Mooney himself took a novel tack on the news. Hearing that the late premier had died at the Ritz Hotel in London, he commented that he would be uncomfortable sleeping in a bed where someone had passed away. When some listeners took offence at this, Mooney reacted tetchily, betraying the petulant streak he sometimes exhibits when his show is not proceeding as smoothly as he would like.
But Mooney’s show also provided the most viscerally honest reaction to Thatcher’s death. The host spoke to John Law, a former steelworker and teacher he had met in Sheffield, who had been eating lunch at a pub in his hometown when the news was announced.
“A massive cheer went up,” Law said, adding that he had joined in the revelry. “If somebody has brought privation and want to your family, you’ll be cheered to hear she’s passed,” he explained.
Mooney sounded nonplussed at this hostility, saying it was hard for people in Ireland to comprehend. “We were removed from it,” said the presenter, a remark that suggested he had not paid much attention to events north of the Border during the 1980s, unlike his guest.
“The way she treated the hunger strikers during her time as prime minister apparently encouraged a lot of people to join the IRA,” Law helpfully informed his host, “so she had some effect on Ireland as well.”
He may strive to project an innocuous blandness on current affairs issues, but Mooney provided the blank canvas for the day’s most loaded verdict.

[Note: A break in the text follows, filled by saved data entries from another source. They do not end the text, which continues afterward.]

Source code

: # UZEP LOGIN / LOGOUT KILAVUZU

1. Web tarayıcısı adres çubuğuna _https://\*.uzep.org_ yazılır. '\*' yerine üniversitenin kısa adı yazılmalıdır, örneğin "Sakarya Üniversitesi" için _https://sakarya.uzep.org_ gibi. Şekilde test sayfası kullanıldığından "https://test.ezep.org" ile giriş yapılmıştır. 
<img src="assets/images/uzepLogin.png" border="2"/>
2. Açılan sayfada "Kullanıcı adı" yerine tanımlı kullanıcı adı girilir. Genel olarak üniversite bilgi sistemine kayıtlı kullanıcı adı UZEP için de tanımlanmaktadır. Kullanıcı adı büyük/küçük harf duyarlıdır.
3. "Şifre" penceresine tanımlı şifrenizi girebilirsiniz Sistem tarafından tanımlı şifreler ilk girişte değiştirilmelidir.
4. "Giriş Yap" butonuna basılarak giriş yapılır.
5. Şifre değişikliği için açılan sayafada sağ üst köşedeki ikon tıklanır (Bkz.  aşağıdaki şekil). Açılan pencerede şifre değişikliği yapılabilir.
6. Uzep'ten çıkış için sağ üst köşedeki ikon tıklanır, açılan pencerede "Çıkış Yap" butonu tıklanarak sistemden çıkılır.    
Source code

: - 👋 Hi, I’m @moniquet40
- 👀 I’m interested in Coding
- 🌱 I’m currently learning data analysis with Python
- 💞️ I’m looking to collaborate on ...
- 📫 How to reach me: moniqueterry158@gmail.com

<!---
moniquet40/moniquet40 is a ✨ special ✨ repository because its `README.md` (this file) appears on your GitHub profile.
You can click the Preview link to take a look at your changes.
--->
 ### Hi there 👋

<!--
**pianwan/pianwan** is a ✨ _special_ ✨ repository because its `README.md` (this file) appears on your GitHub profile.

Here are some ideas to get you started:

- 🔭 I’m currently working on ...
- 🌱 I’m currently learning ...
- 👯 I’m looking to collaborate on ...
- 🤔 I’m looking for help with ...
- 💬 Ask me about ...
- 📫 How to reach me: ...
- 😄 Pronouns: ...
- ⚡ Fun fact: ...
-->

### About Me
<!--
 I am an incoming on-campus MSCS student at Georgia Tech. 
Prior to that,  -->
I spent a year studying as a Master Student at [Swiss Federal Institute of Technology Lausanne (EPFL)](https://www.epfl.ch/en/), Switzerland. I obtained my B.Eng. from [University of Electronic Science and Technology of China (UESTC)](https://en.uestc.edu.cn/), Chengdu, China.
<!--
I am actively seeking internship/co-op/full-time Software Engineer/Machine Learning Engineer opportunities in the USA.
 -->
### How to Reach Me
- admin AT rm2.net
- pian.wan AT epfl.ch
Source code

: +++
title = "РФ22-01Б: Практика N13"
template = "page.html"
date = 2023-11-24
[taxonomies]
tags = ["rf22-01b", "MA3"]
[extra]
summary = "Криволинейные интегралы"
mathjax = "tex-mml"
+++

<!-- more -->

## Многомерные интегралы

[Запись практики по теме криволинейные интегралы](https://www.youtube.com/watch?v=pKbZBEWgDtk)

There were other engaging takes on the matter, however. Speaking on Today with Pat Kenny (RTÉ Radio 1, weekdays), the former hunger striker Laurence McKeown claimed indifference to the news – "It's wrong to gloat about people dying," he said – and even sought to play down her image as the IRA's nemesis. Meanwhile, the former Fine Gael foreign minister Peter Barry sounded appalled when Sean O'Rourke suggested on News at One (RTÉ Radio 1, weekdays) that, as a businessman, his guest might have admired Thatcher's economic policies. "Whoa, whoa, whoa," interjected Barry. Disagreeing with her "very right-wing views", he said that while many sectors were to blame for Britain's woes in the 1970s, "she chose to focus her enmity on unions". Such arresting divergences from the expected script kept the rolling analysis on the topic from going stale.
But there were conspicuous gaps in the conversation. The one thing everyone agreed on was Thatcher's immense achievement in becoming the first female British prime minister, which made the lack of women discussing the matter on air all the more striking. Mary O'Rourke, on The Right Hook (Newstalk, weekdays), was an exception. The former Fianna Fáil minister expressed grudging admiration of Thatcher's ability to reduce her male ministers to "jelly beans", but she told George Hook that, overall, she didn't like Thatcher's domineering style. She also peevishly remarked that the British PM didn't trust Charles Haughey – an indication that not all Thatcher's instincts were wrong.
It was refreshing to hear this rare, if idiosyncratic, female perspective on a show where the gripes of its cantankerous male host normally rule the roost. Lest anyone think Hook was suddenly in touch with his feminine side, however, he also expressed bafflement at the columnist Kevin Myers's assertion that Thatcher controlled men by being "incredibly sexually charismatic". Hook was dismayed not by the reductive crassness of Myers's remarks, however, but by his judgment of looks. "If Margaret Thatcher was at a rugby-club disco she would never have got a dance," he said dismissively. Having heard that, one suddenly felt a surprising surge of sympathy for the Iron Lady.